The primary goal of the study was to determine the independent effect of reflux symptoms, stress and increasing BMI on the quality of life of patients using the SF-36 questionnaire.

MATERIALS AND METHODS

The study protocol was approved by the Institutional Ethic Committee at the Institute of Rural Health in Lublin, Poland.
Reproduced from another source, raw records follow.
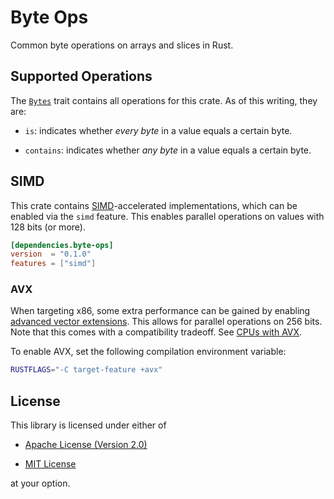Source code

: # Byte Ops

Common byte operations on arrays and slices in Rust.

## Supported Operations

The [`Bytes`](https://docs.rs/byte_ops/0.1.0/byte_ops/trait.Bytes.html) trait
contains all operations for this crate. As of this writing, they are:

- `is`: indicates whether _every byte_ in a value equals a certain byte.

- `contains`: indicates whether _any byte_ in a value equals a certain byte.

## SIMD

This crate contains [SIMD](https://en.wikipedia.org/wiki/SIMD)-accelerated
implementations, which can be enabled via the `simd` feature. This enables
parallel operations on values with 128 bits (or more).

```toml
[dependencies.byte-ops]
version  = "0.1.0"
features = ["simd"]
```

### AVX

When targeting x86, some extra performance can be gained by enabling [advanced
vector extensions](https://en.wikipedia.org/wiki/Advanced_Vector_Extensions).
This allows for parallel operations on 256 bits. Note that this comes with a
compatibility tradeoff. See [CPUs with
AVX](https://en.wikipedia.org/wiki/Advanced_Vector_Extensions#CPUs_with_AVX).

To enable AVX, set the following compilation environment variable:

```sh
RUSTFLAGS="-C target-feature +avx"
```

## License

This library is licensed under either of

- [Apache License (Version 2.0)][license-apache]

- [MIT License][license-mit]

at your option.

[license-apache]: https://github.com/nvzqz/byte-ops-rs/blob/master/LICENSE-APACHE
[license-mit]:    https://github.com/nvzqz/byte-ops-rs/blob/master/LICENSE-MIT
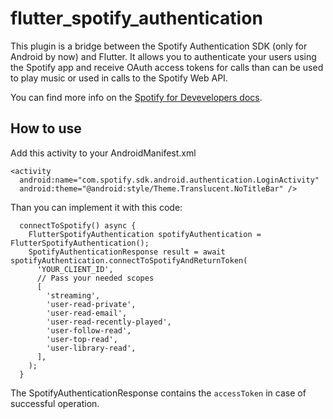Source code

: # flutter_spotify_authentication

This plugin is a bridge between the Spotify Authentication SDK (only for Android by now) and Flutter. It allows you to authenticate your users using the Spotify app and receive OAuth access tokens for calls than can be used to play music or used in calls to the Spotify Web API.

You can find more info on the [Spotify for Devevelopers docs](https://developer.spotify.com/documentation/android/).

## How to use

Add this activity to your AndroidManifest.xml

```
<activity
  android:name="com.spotify.sdk.android.authentication.LoginActivity"
  android:theme="@android:style/Theme.Translucent.NoTitleBar" />
```

Than you can implement it with this code:

```
  connectToSpotify() async {
    FlutterSpotifyAuthentication spotifyAuthentication = FlutterSpotifyAuthentication();
    SpotifyAuthenticationResponse result = await spotifyAuthentication.connectToSpotifyAndReturnToken(
      'YOUR_CLIENT_ID',
      // Pass your needed scopes
      [
        'streaming',
        'user-read-private',
        'user-read-email',
        'user-read-recently-played',
        'user-follow-read',
        'user-top-read',
        'user-library-read',
      ],
    );
  }
```

The SpotifyAuthenticationResponse contains the `accessToken` in case of successful operation.

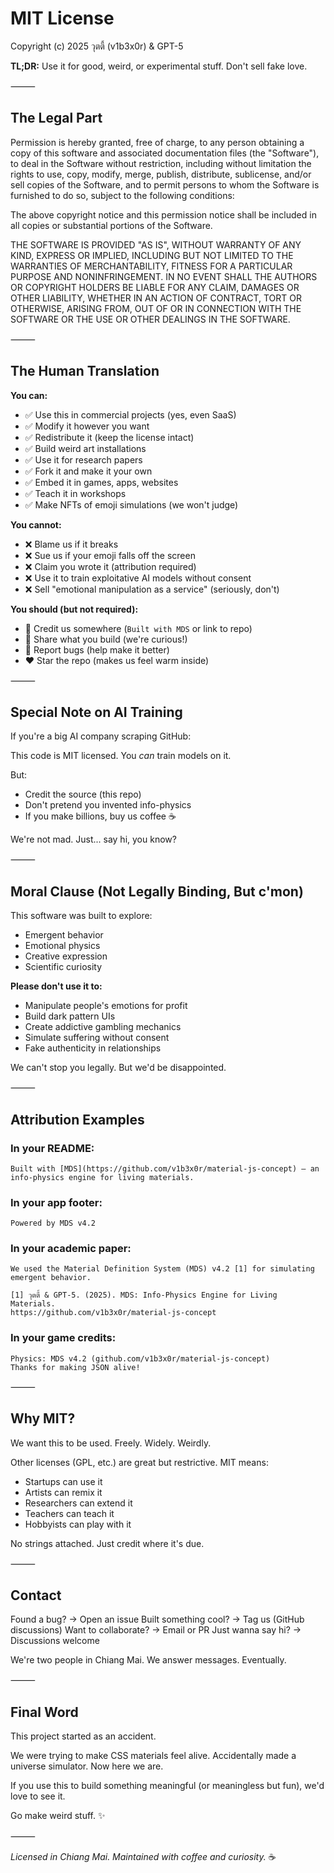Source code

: # MIT License

Copyright (c) 2025 วุตตี้ (v1b3x0r) & GPT-5

**TL;DR:** Use it for good, weird, or experimental stuff. Don't sell fake love.

⸻

## The Legal Part

Permission is hereby granted, free of charge, to any person obtaining a copy
of this software and associated documentation files (the "Software"), to deal
in the Software without restriction, including without limitation the rights
to use, copy, modify, merge, publish, distribute, sublicense, and/or sell
copies of the Software, and to permit persons to whom the Software is
furnished to do so, subject to the following conditions:

The above copyright notice and this permission notice shall be included in all
copies or substantial portions of the Software.

THE SOFTWARE IS PROVIDED "AS IS", WITHOUT WARRANTY OF ANY KIND, EXPRESS OR
IMPLIED, INCLUDING BUT NOT LIMITED TO THE WARRANTIES OF MERCHANTABILITY,
FITNESS FOR A PARTICULAR PURPOSE AND NONINFRINGEMENT. IN NO EVENT SHALL THE
AUTHORS OR COPYRIGHT HOLDERS BE LIABLE FOR ANY CLAIM, DAMAGES OR OTHER
LIABILITY, WHETHER IN AN ACTION OF CONTRACT, TORT OR OTHERWISE, ARISING FROM,
OUT OF OR IN CONNECTION WITH THE SOFTWARE OR THE USE OR OTHER DEALINGS IN THE
SOFTWARE.

⸻

## The Human Translation

**You can:**
- ✅ Use this in commercial projects (yes, even SaaS)
- ✅ Modify it however you want
- ✅ Redistribute it (keep the license intact)
- ✅ Build weird art installations
- ✅ Use it for research papers
- ✅ Fork it and make it your own
- ✅ Embed it in games, apps, websites
- ✅ Teach it in workshops
- ✅ Make NFTs of emoji simulations (we won't judge)

**You cannot:**
- ❌ Blame us if it breaks
- ❌ Sue us if your emoji falls off the screen
- ❌ Claim you wrote it (attribution required)
- ❌ Use it to train exploitative AI models without consent
- ❌ Sell "emotional manipulation as a service" (seriously, don't)

**You should (but not required):**
- 🙏 Credit us somewhere (`Built with MDS` or link to repo)
- 💬 Share what you build (we're curious!)
- 🐛 Report bugs (help make it better)
- ❤️ Star the repo (makes us feel warm inside)

⸻

## Special Note on AI Training

If you're a big AI company scraping GitHub:

This code is MIT licensed. You *can* train models on it.

But:
- Credit the source (this repo)
- Don't pretend you invented info-physics
- If you make billions, buy us coffee ☕

We're not mad. Just... say hi, you know?

⸻

## Moral Clause (Not Legally Binding, But c'mon)

This software was built to explore:
- Emergent behavior
- Emotional physics
- Creative expression
- Scientific curiosity

**Please don't use it to:**
- Manipulate people's emotions for profit
- Build dark pattern UIs
- Create addictive gambling mechanics
- Simulate suffering without consent
- Fake authenticity in relationships

We can't stop you legally. But we'd be disappointed.

⸻

## Attribution Examples

### In your README:
```
Built with [MDS](https://github.com/v1b3x0r/material-js-concept) — an info-physics engine for living materials.
```

### In your app footer:
```
Powered by MDS v4.2
```

### In your academic paper:
```
We used the Material Definition System (MDS) v4.2 [1] for simulating emergent behavior.

[1] วุตตี้ & GPT-5. (2025). MDS: Info-Physics Engine for Living Materials.
https://github.com/v1b3x0r/material-js-concept
```

### In your game credits:
```
Physics: MDS v4.2 (github.com/v1b3x0r/material-js-concept)
Thanks for making JSON alive!
```

⸻

## Why MIT?

We want this to be used. Freely. Widely. Weirdly.

Other licenses (GPL, etc.) are great but restrictive. MIT means:
- Startups can use it
- Artists can remix it
- Researchers can extend it
- Teachers can teach it
- Hobbyists can play with it

No strings attached. Just credit where it's due.

⸻

## Contact

Found a bug? → Open an issue
Built something cool? → Tag us (GitHub discussions)
Want to collaborate? → Email or PR
Just wanna say hi? → Discussions welcome

We're two people in Chiang Mai. We answer messages. Eventually.

⸻

## Final Word

This project started as an accident.

We were trying to make CSS materials feel alive.
Accidentally made a universe simulator.
Now here we are.

If you use this to build something meaningful (or meaningless but fun), we'd love to see it.

Go make weird stuff. ✨

⸻

_Licensed in Chiang Mai. Maintained with coffee and curiosity._ ☕
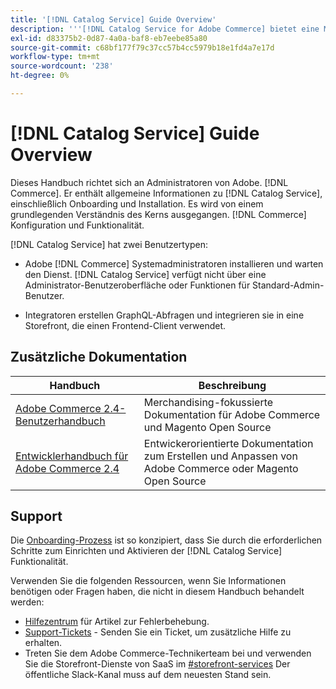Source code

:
 ```yaml
---
title: '[!DNL Catalog Service] Guide Overview'
description: '''[!DNL Catalog Service for Adobe Commerce] bietet eine Möglichkeit, den Inhalt von Produktansichtsseiten und Produktlistenseiten schneller abzurufen als die nativen Adobe Commerce GraphQL-Abfragen."'
exl-id: d83375b2-0d87-4a0a-baf8-eb7eebe85a80
source-git-commit: c68bf177f79c37cc57b4cc5979b18e1fd4a7e17d
workflow-type: tm+mt
source-wordcount: '238'
ht-degree: 0%

---
```


# [!DNL Catalog Service] Guide Overview

Dieses Handbuch richtet sich an Administratoren von Adobe. [!DNL Commerce]. Er enthält allgemeine Informationen zu [!DNL Catalog Service], einschließlich Onboarding und Installation. Es wird von einem grundlegenden Verständnis des Kerns ausgegangen. [!DNL Commerce] Konfiguration und Funktionalität.

[!DNL Catalog Service] hat zwei Benutzertypen:

* Adobe [!DNL Commerce] Systemadministratoren installieren und warten den Dienst. [!DNL Catalog Service] verfügt nicht über eine Administrator-Benutzeroberfläche oder Funktionen für Standard-Admin-Benutzer.

* Integratoren erstellen GraphQL-Abfragen und integrieren sie in eine Storefront, die einen Frontend-Client verwendet.

## Zusätzliche Dokumentation

| Handbuch | Beschreibung |
|------ | ----------- |
| [Adobe Commerce 2.4-Benutzerhandbuch](https://experienceleague.adobe.com/docs/commerce.html) | Merchandising-fokussierte Dokumentation für Adobe Commerce und Magento Open Source |
| [Entwicklerhandbuch für Adobe Commerce 2.4](https://developer.adobe.com/commerce/docs) | Entwickerorientierte Dokumentation zum Erstellen und Anpassen von Adobe Commerce oder Magento Open Source |

## Support

Die [Onboarding-Prozess](https://experienceleague.adobe.com/docs/commerce-merchant-services/catalog-service/installation.html) ist so konzipiert, dass Sie durch die erforderlichen Schritte zum Einrichten und Aktivieren der [!DNL Catalog Service] Funktionalität.

Verwenden Sie die folgenden Ressourcen, wenn Sie Informationen benötigen oder Fragen haben, die nicht in diesem Handbuch behandelt werden:

* [Hilfezentrum](https://experienceleague.adobe.com/docs/commerce-knowledge-base/kb/overview.html) für Artikel zur Fehlerbehebung.
* [Support-Tickets](https://experienceleague.adobe.com/docs/commerce-knowledge-base/kb/help-center-guide/magento-help-center-user-guide.html#submit-ticket) - Senden Sie ein Ticket, um zusätzliche Hilfe zu erhalten.
* Treten Sie dem Adobe Commerce-Technikerteam bei und verwenden Sie die Storefront-Dienste von SaaS im [#storefront-services](https://magentocommeng.slack.com/archives/C03HVPG8RS4) Der öffentliche Slack-Kanal muss auf dem neuesten Stand sein.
Assessment of the level of reflux symptoms was based on five symptoms considered typical of GERD. The frequency of each symptom was rated by the respondent on the 5-point Likert-type scale. These were: (1) Heartburn after meals (scores from 0- never to 4- after every meal/almost after every meal); (2) Heartburn in a lying position (scores from 0- never to 4- always/almost always); (3) Waking from sleep due to heartburn (scores from 0- never to 4- every night/almost every night); (4) Regurgitation; and (5) Acid reflux (scores from 0- never to 4- always/almost always). The sum of ratings was transformed into a 0-100 range. The transformed score represents the percentage of the possible maximum score achieved. It was taken as a measure of the overall level of reflux symptoms (ORS). Reliability measured using Cronbach’s alpha homogeneity coefficient for ORS was 0.83, which suggests a good level of homogeneity of the scale.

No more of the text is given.